|Image courtesy Minnesota Fringe Festival|
A year of planning, plus months (or weeks) of full-speed writing and rehearsing have all come down to this: 11 days, 16 venues, and 176 productions spread throughout Minneapolis.
The 20th Minnesota Fringe Festival is upon us, bringing a fresh crop of experimental shows, crowd-pleasing comedies, newcomers who want to give this whole "theater" thing a try, and bits and pieces that defy any kind of category.Related stories:
Fringe Festival 2013: Critics' Pics
I'll be blogging here throughout the festival, relaying my thoughts, opinions, observations, and whatnot as I join the throngs of folks making plans, tossing those plans aside when we hear about an exciting fresh show, and generally overdosing on theater for the next week and a half.
Though it is good to be flexible and ready to take in something because it just looks cool, it is also important to be like a Boy Scout at the Fringe. Preparation ranges from making reservations for sure-to-be-hot tickets ahead of time so you aren't left on the outside looking in, say at perennial favorite Joseph Scrimshaw's entry this year -- which will be presented in the tiny University of Minnesota Rarig Center's Xperimental Theater.
Knowing your geography is also important. There are four rough clusters of theaters in the festival: along Lyndale Avenue near Uptown, in the Loring Park area, downtown on Hennepin Avenue, and the West Bank area -- which stretches from the Southern and Theatre in the Round at Seven Corners all the way to the Playwrights' Center on 23rd and East Franklin.
There is half an hour between each Fringe performance and there is no late seating, so making a go between two theaters on opposite sides of town can be a problem. Often, it's not a bad idea to select an area and camp out there for the afternoon or evening. The number of stages in any of the clusters provides a real variety of things to see.
Waiting in lines is a part of the Fringe. There is a line to buy tickets (or redeem multi-passes) and then a line to get into the theater. For popular shows at the bigger venues, this means the line often snakes out of the lobby and onto the street. Again, be like a Boy Scout and prepare for the weather.
And what can you do in line? Well, you are surrounded by a bevy of folks who share your interests. It's a perfect time to swap stories and recommendations for favorite shows. Often times, it is the conversations in these lines that spark a Fringe hit.

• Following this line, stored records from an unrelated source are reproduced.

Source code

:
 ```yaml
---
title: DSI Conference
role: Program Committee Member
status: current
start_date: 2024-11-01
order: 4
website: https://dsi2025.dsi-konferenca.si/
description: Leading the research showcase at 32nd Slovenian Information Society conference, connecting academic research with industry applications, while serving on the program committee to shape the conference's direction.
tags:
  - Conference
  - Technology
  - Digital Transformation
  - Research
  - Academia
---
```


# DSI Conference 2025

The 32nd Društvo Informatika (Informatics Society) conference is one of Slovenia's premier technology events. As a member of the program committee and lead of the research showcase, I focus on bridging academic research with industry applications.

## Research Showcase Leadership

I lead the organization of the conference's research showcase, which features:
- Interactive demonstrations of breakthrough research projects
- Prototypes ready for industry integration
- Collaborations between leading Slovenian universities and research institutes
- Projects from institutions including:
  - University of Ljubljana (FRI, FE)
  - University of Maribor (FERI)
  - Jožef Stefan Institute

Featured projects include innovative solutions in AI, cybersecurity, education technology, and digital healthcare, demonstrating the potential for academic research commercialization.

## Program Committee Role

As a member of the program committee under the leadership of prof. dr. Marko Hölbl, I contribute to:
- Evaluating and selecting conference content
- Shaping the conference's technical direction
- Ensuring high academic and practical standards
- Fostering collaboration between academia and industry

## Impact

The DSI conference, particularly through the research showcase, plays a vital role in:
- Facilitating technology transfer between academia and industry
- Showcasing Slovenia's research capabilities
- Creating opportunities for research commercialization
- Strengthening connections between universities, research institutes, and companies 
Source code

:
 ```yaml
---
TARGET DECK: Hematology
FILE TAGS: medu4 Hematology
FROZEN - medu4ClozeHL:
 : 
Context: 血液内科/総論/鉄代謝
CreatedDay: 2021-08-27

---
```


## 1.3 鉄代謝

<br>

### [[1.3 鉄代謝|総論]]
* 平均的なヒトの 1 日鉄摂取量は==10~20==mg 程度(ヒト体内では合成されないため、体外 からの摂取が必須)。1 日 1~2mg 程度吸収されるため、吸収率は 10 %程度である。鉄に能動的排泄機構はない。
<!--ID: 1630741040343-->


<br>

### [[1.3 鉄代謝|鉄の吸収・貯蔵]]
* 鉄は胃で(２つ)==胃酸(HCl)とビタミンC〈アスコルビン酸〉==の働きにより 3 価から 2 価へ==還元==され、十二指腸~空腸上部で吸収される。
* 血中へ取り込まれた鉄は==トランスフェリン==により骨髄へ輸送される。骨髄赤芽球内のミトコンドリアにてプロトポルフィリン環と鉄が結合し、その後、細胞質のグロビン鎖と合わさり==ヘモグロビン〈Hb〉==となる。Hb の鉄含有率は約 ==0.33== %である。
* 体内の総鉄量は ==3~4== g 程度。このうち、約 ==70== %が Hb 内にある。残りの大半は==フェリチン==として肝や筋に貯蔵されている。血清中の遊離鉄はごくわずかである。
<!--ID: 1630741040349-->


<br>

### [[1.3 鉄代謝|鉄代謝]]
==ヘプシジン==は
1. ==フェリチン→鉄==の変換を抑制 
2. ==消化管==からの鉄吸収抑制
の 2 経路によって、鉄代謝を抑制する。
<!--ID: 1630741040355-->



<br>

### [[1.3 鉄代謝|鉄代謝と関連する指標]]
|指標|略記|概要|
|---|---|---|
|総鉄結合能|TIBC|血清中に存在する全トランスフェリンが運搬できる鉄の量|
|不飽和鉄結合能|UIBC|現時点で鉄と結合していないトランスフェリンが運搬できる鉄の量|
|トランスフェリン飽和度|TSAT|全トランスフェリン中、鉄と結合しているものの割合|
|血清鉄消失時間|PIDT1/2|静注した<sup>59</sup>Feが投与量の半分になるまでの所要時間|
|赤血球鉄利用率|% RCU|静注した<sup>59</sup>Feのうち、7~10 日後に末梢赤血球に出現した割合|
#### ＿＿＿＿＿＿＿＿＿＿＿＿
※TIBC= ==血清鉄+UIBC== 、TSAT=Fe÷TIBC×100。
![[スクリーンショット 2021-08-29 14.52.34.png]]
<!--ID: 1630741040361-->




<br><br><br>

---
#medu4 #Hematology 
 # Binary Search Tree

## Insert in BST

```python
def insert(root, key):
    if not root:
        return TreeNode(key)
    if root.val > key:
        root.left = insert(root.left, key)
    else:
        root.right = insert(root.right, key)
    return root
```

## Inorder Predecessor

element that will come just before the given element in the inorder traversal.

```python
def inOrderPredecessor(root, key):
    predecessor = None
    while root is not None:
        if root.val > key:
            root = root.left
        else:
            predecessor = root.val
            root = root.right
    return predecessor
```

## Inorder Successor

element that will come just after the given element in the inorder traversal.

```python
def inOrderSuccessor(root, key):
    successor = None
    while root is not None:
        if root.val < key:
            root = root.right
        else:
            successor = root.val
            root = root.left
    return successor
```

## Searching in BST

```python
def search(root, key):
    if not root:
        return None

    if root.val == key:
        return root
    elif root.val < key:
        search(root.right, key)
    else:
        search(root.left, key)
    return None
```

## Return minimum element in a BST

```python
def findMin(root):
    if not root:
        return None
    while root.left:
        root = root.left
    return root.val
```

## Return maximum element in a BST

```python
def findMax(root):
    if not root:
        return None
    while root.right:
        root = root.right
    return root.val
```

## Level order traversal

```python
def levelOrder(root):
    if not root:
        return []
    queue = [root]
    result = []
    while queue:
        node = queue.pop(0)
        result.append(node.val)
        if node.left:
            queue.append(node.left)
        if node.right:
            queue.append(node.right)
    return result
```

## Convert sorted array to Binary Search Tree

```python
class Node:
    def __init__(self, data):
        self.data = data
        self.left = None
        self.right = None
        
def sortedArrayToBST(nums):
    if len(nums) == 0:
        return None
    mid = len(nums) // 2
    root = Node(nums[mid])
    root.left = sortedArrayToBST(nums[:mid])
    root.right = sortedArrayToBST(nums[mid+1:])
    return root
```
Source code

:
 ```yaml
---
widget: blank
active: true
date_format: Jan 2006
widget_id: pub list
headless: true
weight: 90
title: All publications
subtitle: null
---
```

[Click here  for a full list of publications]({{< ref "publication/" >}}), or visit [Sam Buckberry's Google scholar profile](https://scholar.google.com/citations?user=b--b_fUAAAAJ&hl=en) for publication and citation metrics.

If you are feeling antisocial, you can plan the rest of your Fringe day, or consult the Fringe web site for upcoming shows or reviews, or gawk at the critics and bloggers putting the finishing touches on the review for the last show they saw in the few minutes in line waiting for the next one to start.
It's all in a day at the Fringe.
IF YOU GO
20th Minnesota Fringe Festival
Various locations around Minneapolis
$12 for a single ticket; various multi-passes available. $4 festival button also required.